There are thousands of Muslims who have been tortured and imprisoned for activities that are not considered crimes in democratic countries -- joining unauthorized religious groups that aren't even designated as terrorist groups and so on.
I suppose the lawyer had to concede this paragraph to get the plea, but it sure sets back progress for everybody else. There's no question Kodirov faces *now* a very high likelihood of torture if he were returned to Uzbekistan, and even before his arrest, merely for floating around and not going to a scheduled program, he could face at least questioning and an effort to turn him, if not worse. So could his family. The Uzbek secret police are deadly.

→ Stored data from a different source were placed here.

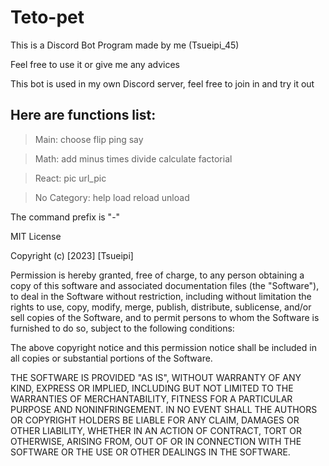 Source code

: # Teto-pet
This is a Discord Bot Program made by me (Tsueipi_45)

Feel free to use it or give me any advices

This bot is used in my own Discord server, feel free to join in and try it out

## Here are functions list:

>Main: 
>choose
>flip
>ping
>say

>Math: 
>add
>minus
>times
>divide
>calculate
>factorial

>React:
>pic
>url_pic

>No Category: 
>help
>load
>reload
>unload

The command prefix is "-"


MIT License

Copyright (c) [2023] [Tsueipi]

Permission is hereby granted, free of charge, to any person obtaining a copy
of this software and associated documentation files (the "Software"), to deal
in the Software without restriction, including without limitation the rights
to use, copy, modify, merge, publish, distribute, sublicense, and/or sell
copies of the Software, and to permit persons to whom the Software is
furnished to do so, subject to the following conditions:

The above copyright notice and this permission notice shall be included in all
copies or substantial portions of the Software.

THE SOFTWARE IS PROVIDED "AS IS", WITHOUT WARRANTY OF ANY KIND, EXPRESS OR
IMPLIED, INCLUDING BUT NOT LIMITED TO THE WARRANTIES OF MERCHANTABILITY,
FITNESS FOR A PARTICULAR PURPOSE AND NONINFRINGEMENT. IN NO EVENT SHALL THE
AUTHORS OR COPYRIGHT HOLDERS BE LIABLE FOR ANY CLAIM, DAMAGES OR OTHER
LIABILITY, WHETHER IN AN ACTION OF CONTRACT, TORT OR OTHERWISE, ARISING FROM,
OUT OF OR IN CONNECTION WITH THE SOFTWARE OR THE USE OR OTHER DEALINGS IN THE
SOFTWARE.

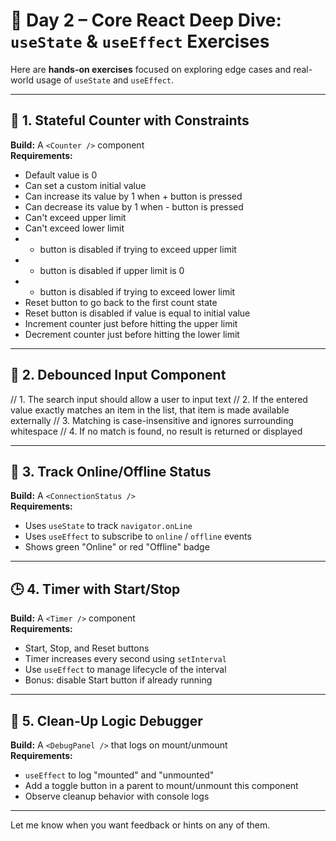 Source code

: # 🚧 Day 2 – Core React Deep Dive: `useState` & `useEffect` Exercises

Here are **hands-on exercises** focused on exploring edge cases and real-world usage of `useState` and `useEffect`.

---

## 🧪 1. Stateful Counter with Constraints

**Build:** A `<Counter />` component  
**Requirements:**

- Default value is 0
- Can set a custom initial value
- Can increase its value by 1 when + button is pressed
- Can decrease its value by 1 when - button is pressed
- Can't exceed upper limit
- Can't exceed lower limit
- - button is disabled if trying to exceed upper limit
- - button is disabled if upper limit is 0
- - button is disabled if trying to exceed lower limit
- Reset button to go back to the first count state
- Reset button is disabled if value is equal to initial value
- Increment counter just before hitting the upper limit
- Decrement counter just before hitting the lower limit

---

## 🔁 2. Debounced Input Component

// 1. The search input should allow a user to input text
// 2. If the entered value exactly matches an item in the list, that item is made available externally
// 3. Matching is case-insensitive and ignores surrounding whitespace
// 4. If no match is found, no result is returned or displayed

---

## 📶 3. Track Online/Offline Status

**Build:** A `<ConnectionStatus />`  
**Requirements:**

- Uses `useState` to track `navigator.onLine`
- Uses `useEffect` to subscribe to `online` / `offline` events
- Shows green "Online" or red "Offline" badge

---

## 🕒 4. Timer with Start/Stop

**Build:** A `<Timer />` component  
**Requirements:**

- Start, Stop, and Reset buttons
- Timer increases every second using `setInterval`
- Use `useEffect` to manage lifecycle of the interval
- Bonus: disable Start button if already running

---

## 🧹 5. Clean-Up Logic Debugger

**Build:** A `<DebugPanel />` that logs on mount/unmount  
**Requirements:**

- `useEffect` to log "mounted" and "unmounted"
- Add a toggle button in a parent to mount/unmount this component
- Observe cleanup behavior with console logs

---

Let me know when you want feedback or hints on any of them.
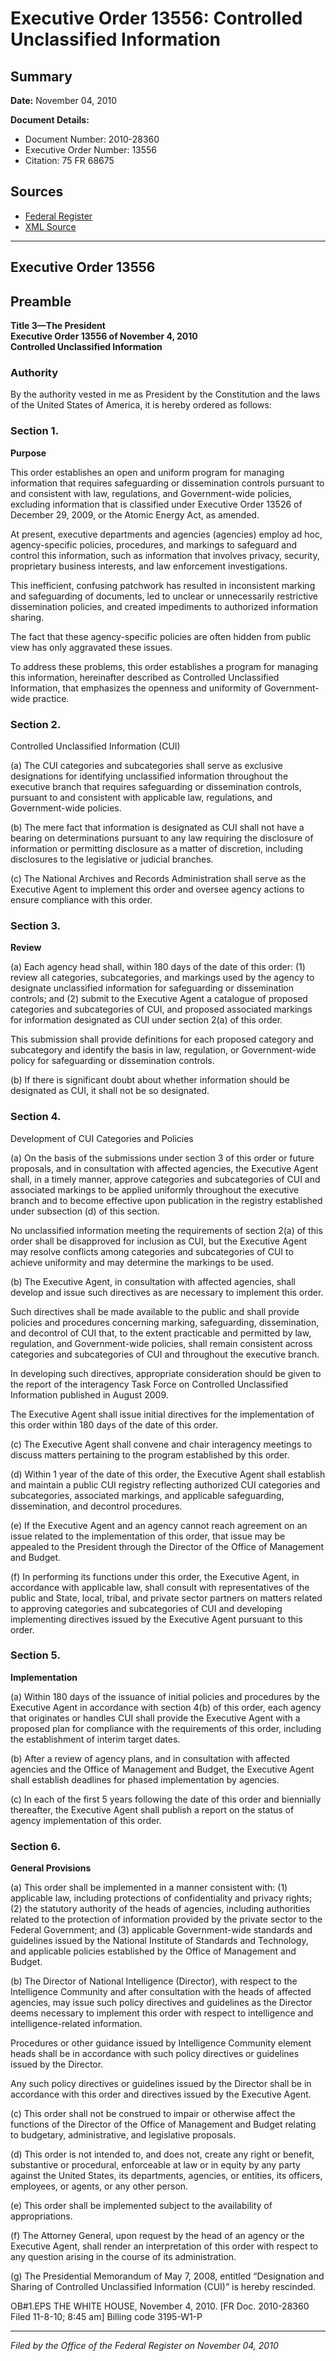 # Executive Order 13556: Controlled Unclassified Information

## Summary

**Date:** November 04, 2010

**Document Details:**
- Document Number: 2010-28360
- Executive Order Number: 13556
- Citation: 75 FR 68675

## Sources
- [Federal Register](https://www.federalregister.gov/documents/2010/11/09/2010-28360/controlled-unclassified-information)
- [XML Source](https://www.federalregister.gov/documents/full_text/xml/2010/11/09/2010-28360.xml)

---

## Executive Order 13556

## Preamble

**Title 3—The President**  
**Executive Order 13556 of November 4, 2010**  
**Controlled Unclassified Information**

### Authority

By the authority vested in me as President by the Constitution and the laws of the United States of America, it is hereby ordered as follows:
### Section 1.

**Purpose**

This order establishes an open and uniform program for managing information that requires safeguarding or dissemination controls pursuant to and consistent with law, regulations, and Government-wide policies, excluding information that is classified under Executive Order 13526 of December 29, 2009, or the Atomic Energy Act, as amended.

At present, executive departments and agencies (agencies) employ ad hoc, agency-specific policies, procedures, and markings to safeguard and control this information, such as information that involves privacy, security, proprietary business interests, and law enforcement investigations.

This inefficient, confusing patchwork has resulted in inconsistent marking and safeguarding of documents, led to unclear or unnecessarily restrictive dissemination policies, and created impediments to authorized information sharing.

The fact that these agency-specific policies are often hidden from public view has only aggravated these issues.

To address these problems, this order establishes a program for managing this information, hereinafter described as Controlled Unclassified Information, that emphasizes the openness and uniformity of Government-wide practice.
### Section 2.

Controlled Unclassified Information (CUI)

(a) The CUI categories and subcategories shall serve as exclusive designations for identifying unclassified information throughout the executive branch that requires safeguarding or dissemination controls, pursuant to and consistent with applicable law, regulations, and Government-wide policies.

(b) The mere fact that information is designated as CUI shall not have a bearing on determinations pursuant to any law requiring the disclosure of information or permitting disclosure as a matter of discretion, including disclosures to the legislative or judicial branches.

(c) The National Archives and Records Administration shall serve as the Executive Agent to implement this order and oversee agency actions to ensure compliance with this order.
### Section 3.

**Review**

(a) Each agency head shall, within 180 days of the date of this order:
    (1) review all categories, subcategories, and markings used by the agency to designate unclassified information for safeguarding or dissemination controls; and
    (2) submit to the Executive Agent a catalogue of proposed categories and subcategories of CUI, and proposed associated markings for information designated as CUI under section 2(a) of this order.

This submission shall provide definitions for each proposed category and subcategory and identify the basis in law, regulation, or Government-wide policy for safeguarding or dissemination controls.

(b) If there is significant doubt about whether information should be designated as CUI, it shall not be so designated.
### Section 4.

Development of CUI Categories and Policies

(a) On the basis of the submissions under section 3 of this order or future proposals, and in consultation with affected agencies, the Executive Agent shall, in a timely manner, approve categories and subcategories of CUI and associated markings to be applied uniformly throughout the executive branch and to become effective upon publication in the registry established under subsection (d) of this section.

No unclassified information meeting the requirements of section 2(a) of this order shall be disapproved for inclusion as CUI, but the Executive Agent may resolve conflicts among categories and subcategories of CUI to achieve uniformity and may determine the markings to be used.

(b) The Executive Agent, in consultation with affected agencies, shall develop and issue such directives as are necessary to implement this order.

Such directives shall be made available to the public and shall provide policies and procedures concerning marking, safeguarding, dissemination, and decontrol of CUI that, to the extent practicable and permitted by law, regulation, and Government-wide policies, shall remain consistent across categories and subcategories of CUI and throughout the executive branch.

In developing such directives, appropriate consideration should be given to the report of the interagency Task Force on Controlled Unclassified Information published in August 2009.

The Executive Agent shall issue initial directives for the implementation of this order within 180 days of the date of this order.

(c) The Executive Agent shall convene and chair interagency meetings to discuss matters pertaining to the program established by this order.

(d) Within 1 year of the date of this order, the Executive Agent shall establish and maintain a public CUI registry reflecting authorized CUI categories and subcategories, associated markings, and applicable safeguarding, dissemination, and decontrol procedures.

(e) If the Executive Agent and an agency cannot reach agreement on an issue related to the implementation of this order, that issue may be appealed to the President through the Director of the Office of Management and Budget.

(f) In performing its functions under this order, the Executive Agent, in accordance with applicable law, shall consult with representatives of the public and State, local, tribal, and private sector partners on matters related to approving categories and subcategories of CUI and developing implementing directives issued by the Executive Agent pursuant to this order.
### Section 5.

**Implementation**

(a) Within 180 days of the issuance of initial policies and procedures by the Executive Agent in accordance with section 4(b) of this order, each agency that originates or handles CUI shall provide the Executive Agent with a proposed plan for compliance with the requirements of this order, including the establishment of interim target dates.

(b) After a review of agency plans, and in consultation with affected agencies and the Office of Management and Budget, the Executive Agent shall establish deadlines for phased implementation by agencies.

(c) In each of the first 5 years following the date of this order and biennially thereafter, the Executive Agent shall publish a report on the status of agency implementation of this order.
### Section 6.

**General Provisions**

(a) This order shall be implemented in a manner consistent with:
    (1) applicable law, including protections of confidentiality and privacy rights;
    (2) the statutory authority of the heads of agencies, including authorities related to the protection of information provided by the private sector to the Federal Government; and
    (3) applicable Government-wide standards and guidelines issued by the National Institute of Standards and Technology, and applicable policies established by the Office of Management and Budget.

(b) The Director of National Intelligence (Director), with respect to the Intelligence Community and after consultation with the heads of affected agencies, may issue such policy directives and guidelines as the Director deems necessary to implement this order with respect to intelligence and intelligence-related information.

Procedures or other guidance issued by Intelligence Community element heads shall be in accordance with such policy directives or guidelines issued by the Director.

Any such policy directives or guidelines issued by the Director shall be in accordance with this order and directives issued by the Executive Agent.

(c) This order shall not be construed to impair or otherwise affect the functions of the Director of the Office of Management and Budget relating to budgetary, administrative, and legislative proposals.

(d) This order is not intended to, and does not, create any right or benefit, substantive or procedural, enforceable at law or in equity by any party against the United States, its departments, agencies, or entities, its officers, employees, or agents, or any other person.

(e) This order shall be implemented subject to the availability of appropriations.

(f) The Attorney General, upon request by the head of an agency or the Executive Agent, shall render an interpretation of this order with respect to any question arising in the course of its administration.

(g) The Presidential Memorandum of May 7, 2008, entitled “Designation and Sharing of Controlled Unclassified Information (CUI)” is hereby rescinded.

OB#1.EPS
THE WHITE HOUSE,
November 4, 2010.
[FR Doc. 2010-28360
Filed 11-8-10; 8:45 am]
Billing code 3195-W1-P

---

*Filed by the Office of the Federal Register on November 04, 2010*
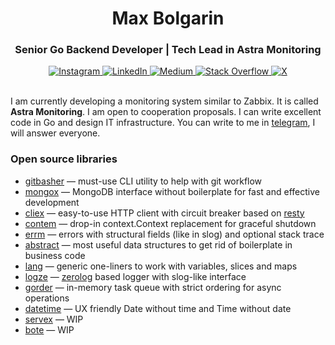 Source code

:<h1 align="center">Max Bolgarin</h1> 
<h3 align="center">Senior Go Backend Developer | Tech Lead in Astra Monitoring</h3>

<div align="center">
<a href="https://instagram.com/maxbolgarin">
    <img src="https://img.shields.io/badge/Instagram-%23E4405F.svg?logo=Instagram&logoColor=white" alt="Instagram">
</a>
<a href="https://linkedin.com/in/maxbolgarin">
    <img src="https://img.shields.io/badge/LinkedIn-%230077B5.svg?logo=linkedin&logoColor=white" alt="LinkedIn">
</a>
<a href="https://medium.com/@mxbolgarin">
    <img src="https://img.shields.io/badge/Medium-12100E?logo=medium&logoColor=white" alt="Medium">
</a>
<a href="https://stackoverflow.com/users/16748093">
    <img src="https://img.shields.io/badge/-Stackoverflow-FE7A16?logo=stack-overflow&logoColor=white" alt="Stack Overflow">
</a>
<a href="https://x.com/mxbolgarin">
    <img src="https://img.shields.io/badge/X-black.svg?logo=X&logoColor=white" alt="X">
</a>
</div>

</br>
<p>I am currently developing a monitoring system similar to Zabbix. It is called <b>Astra Monitoring</b>. I am open to cooperation proposals. I can write excellent code in Go and design IT infrastructure. You can write to me in <a href="https://t.me/maxbolgarin">telegram</a>, I will answer everyone.</p>


<h3>Open source libraries</h3>
<ul>
    <li><a href="https://github.com/maxbolgarin/gitbasher">gitbasher</a> — must-use CLI utility to help with git workflow</li>
    <li><a href="https://github.com/maxbolgarin/mongox">mongox</a> — MongoDB interface without boilerplate for fast and effective development</li>
    <li><a href="https://github.com/maxbolgarin/cliex">cliex</a> — easy-to-use HTTP client with circuit breaker based on <a href="https://github.com/go-resty/resty">resty</a></li>
    <li><a href="https://github.com/maxbolgarin/contem">contem</a> — drop-in context.Context replacement for graceful shutdown</li>
    <li><a href="https://github.com/maxbolgarin/errm">errm</a> — errors with structural fields (like in slog) and optional stack trace</li>
    <li><a href="https://github.com/maxbolgarin/abstract">abstract</a> — most useful data structures to get rid of boilerplate in business code</li>
    <li><a href="https://github.com/maxbolgarin/lang">lang</a> — generic one-liners to work with variables, slices and maps</li>
    <li><a href="https://github.com/maxbolgarin/logze">logze</a> — <a href="https://github.com/rs/zerolog">zerolog</a> based logger with slog-like interface</li>
    <li><a href="https://github.com/maxbolgarin/gorder">gorder</a> — in-memory task queue with strict ordering for async operations</li>
    <li><a href="https://github.com/maxbolgarin/datetime">datetime</a> — UX friendly Date without time and Time without date</li>
    <li><a href="https://github.com/maxbolgarin/servex">servex</a> — WIP</li>
    <li><a href="https://github.com/maxbolgarin/bote">bote</a> — WIP</li>
</ul>


<!--
<h2 align="center">💻 Tech Stack</h1>

<div align="center">
<img src="https://img.shields.io/badge/go-%2300ADD8.svg?style=for-the-badge&logo=go&logoColor=white" alt="Go"> 
<img src="https://img.shields.io/badge/python-3670A0?style=for-the-badge&logo=python&logoColor=ffdd54" alt="Python"> 
<img src="https://img.shields.io/badge/javascript-%23323330.svg?style=for-the-badge&logo=javascript&logoColor=%23F7DF1E" alt="JavaScript"> 
<img src="https://img.shields.io/badge/shell_script-%23121011.svg?style=for-the-badge&logo=gnu-bash&logoColor=white" alt="Shell Script"> 

</div>
<div align="center">
<img src="https://img.shields.io/badge/MongoDB-%234ea94b.svg?style=for-the-badge&logo=mongodb&logoColor=white" alt="MongoDB"> 
<img src="https://img.shields.io/badge/postgres-%23316192.svg?style=for-the-badge&logo=postgresql&logoColor=white" alt="Postgres"> 
<img src="https://img.shields.io/badge/docker-%230db7ed.svg?style=for-the-badge&logo=docker&logoColor=white" alt="Docker"> 
<img src="https://img.shields.io/badge/kubernetes-%23326ce5.svg?style=for-the-badge&logo=kubernetes&logoColor=white" alt="Kubernetes">
<img src="https://img.shields.io/badge/gitlab%20CI-%23181717.svg?style=for-the-badge&logo=gitlab&logoColor=white" alt="GitLab CI"> 
<img src="https://img.shields.io/badge/Prometheus-E6522C?style=for-the-badge&logo=Prometheus&logoColor=white" alt="Prometheus"> 
</div>

-->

Strangely, despite this high likelihood of torture as others have found, Kodirov asks to be returned to Uzbekistan.
Now, that suggests to me that this entire story could indeed be a hoax planned by Uzbek intelligence, either with Kodirov's knowledge, or with Kodirov's general goofiness and possible mental illness exploited by cunning secret police -- and with either his knowledge that he will get out of it all by being brought home and quietly released, or with their knowledge that they will either put him in jail anyway at home or compensate him in some way. The point of this exercise? To let us know there are real terrorists in Uzbekistan and to smear the whole Uzbek emigre community, ultimately, for Americans and Uzbeks.
Except, if he wasn't the avatar of an elaborate sting operation on the part of Uzbek intelligence, he went along with the American sting willingly and that is troublesome.
Given that the complaint also contains an agreement to assist in his removal by the provision of documents, etc., I wonder if we can expect that Kodirov *will* be removed in this case.
I will keep researching the emigre press on this and post more later, but meanwhile, I ask these questions:
o Is this another MNB caper, whereby the Uzbek secret police create a hoax and a case like this to influence public opinion and deter would-be jihadists?
o Did the US FBI and/or CIA collude in this hoax?
o Why didn't anybody research the bona fides of his student visa and educational institution here in the US and at the US Embassy in Tashkent?